■ **WHAT NEEDS TO BE DONE**: From the line containing "This is a $\approx\!2\times$" to the last line of the records below, repeat every line exactly and add nothing else.

■ **PROVIDED DATA**:
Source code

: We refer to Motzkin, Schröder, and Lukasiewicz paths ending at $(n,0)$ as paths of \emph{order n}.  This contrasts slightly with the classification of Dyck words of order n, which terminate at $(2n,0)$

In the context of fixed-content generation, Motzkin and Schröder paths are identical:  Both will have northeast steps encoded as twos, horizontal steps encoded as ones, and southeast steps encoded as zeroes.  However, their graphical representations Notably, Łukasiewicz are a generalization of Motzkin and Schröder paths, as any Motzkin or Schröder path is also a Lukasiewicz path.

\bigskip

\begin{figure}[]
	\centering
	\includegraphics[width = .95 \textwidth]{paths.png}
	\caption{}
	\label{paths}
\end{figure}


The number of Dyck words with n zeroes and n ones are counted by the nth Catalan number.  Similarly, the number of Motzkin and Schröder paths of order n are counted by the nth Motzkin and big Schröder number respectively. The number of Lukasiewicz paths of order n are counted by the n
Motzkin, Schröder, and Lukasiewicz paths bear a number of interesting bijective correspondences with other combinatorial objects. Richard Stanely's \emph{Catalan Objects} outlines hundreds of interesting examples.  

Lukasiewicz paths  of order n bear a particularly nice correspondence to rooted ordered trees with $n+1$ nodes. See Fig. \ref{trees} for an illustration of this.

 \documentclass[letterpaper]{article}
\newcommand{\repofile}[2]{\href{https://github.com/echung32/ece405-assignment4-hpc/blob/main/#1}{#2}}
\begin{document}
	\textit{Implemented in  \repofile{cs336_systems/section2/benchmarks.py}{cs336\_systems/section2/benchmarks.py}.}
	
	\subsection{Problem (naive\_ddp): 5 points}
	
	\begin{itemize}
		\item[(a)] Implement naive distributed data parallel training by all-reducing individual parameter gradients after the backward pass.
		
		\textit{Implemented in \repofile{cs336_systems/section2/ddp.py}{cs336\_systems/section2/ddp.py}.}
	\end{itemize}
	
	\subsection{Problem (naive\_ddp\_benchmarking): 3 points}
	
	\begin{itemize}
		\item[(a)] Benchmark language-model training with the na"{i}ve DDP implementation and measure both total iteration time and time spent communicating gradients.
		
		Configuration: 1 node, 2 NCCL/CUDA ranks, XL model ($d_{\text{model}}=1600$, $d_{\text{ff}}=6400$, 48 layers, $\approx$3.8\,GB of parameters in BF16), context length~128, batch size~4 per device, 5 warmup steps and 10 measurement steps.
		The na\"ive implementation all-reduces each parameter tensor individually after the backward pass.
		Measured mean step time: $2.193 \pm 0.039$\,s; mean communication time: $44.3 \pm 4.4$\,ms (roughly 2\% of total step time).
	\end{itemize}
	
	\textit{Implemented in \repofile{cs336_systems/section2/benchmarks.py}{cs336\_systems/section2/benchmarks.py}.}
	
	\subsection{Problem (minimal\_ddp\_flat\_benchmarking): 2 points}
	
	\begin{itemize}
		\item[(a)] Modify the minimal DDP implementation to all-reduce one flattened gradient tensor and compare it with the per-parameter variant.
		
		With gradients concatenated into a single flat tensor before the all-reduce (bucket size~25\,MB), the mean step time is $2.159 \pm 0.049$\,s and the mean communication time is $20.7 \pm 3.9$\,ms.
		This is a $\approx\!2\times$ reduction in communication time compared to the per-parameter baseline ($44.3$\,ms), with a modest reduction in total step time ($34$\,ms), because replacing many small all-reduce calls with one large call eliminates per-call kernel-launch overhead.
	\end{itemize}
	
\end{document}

■ **EXERCISE RESPONSE**:
		This is a $\approx\!2\times$ reduction in communication time compared to the per-parameter baseline ($44.3$\,ms), with a modest reduction in total step time ($34$\,ms), because replacing many small all-reduce calls with one large call eliminates per-call kernel-launch overhead.
	\end{itemize}
	
\end{document}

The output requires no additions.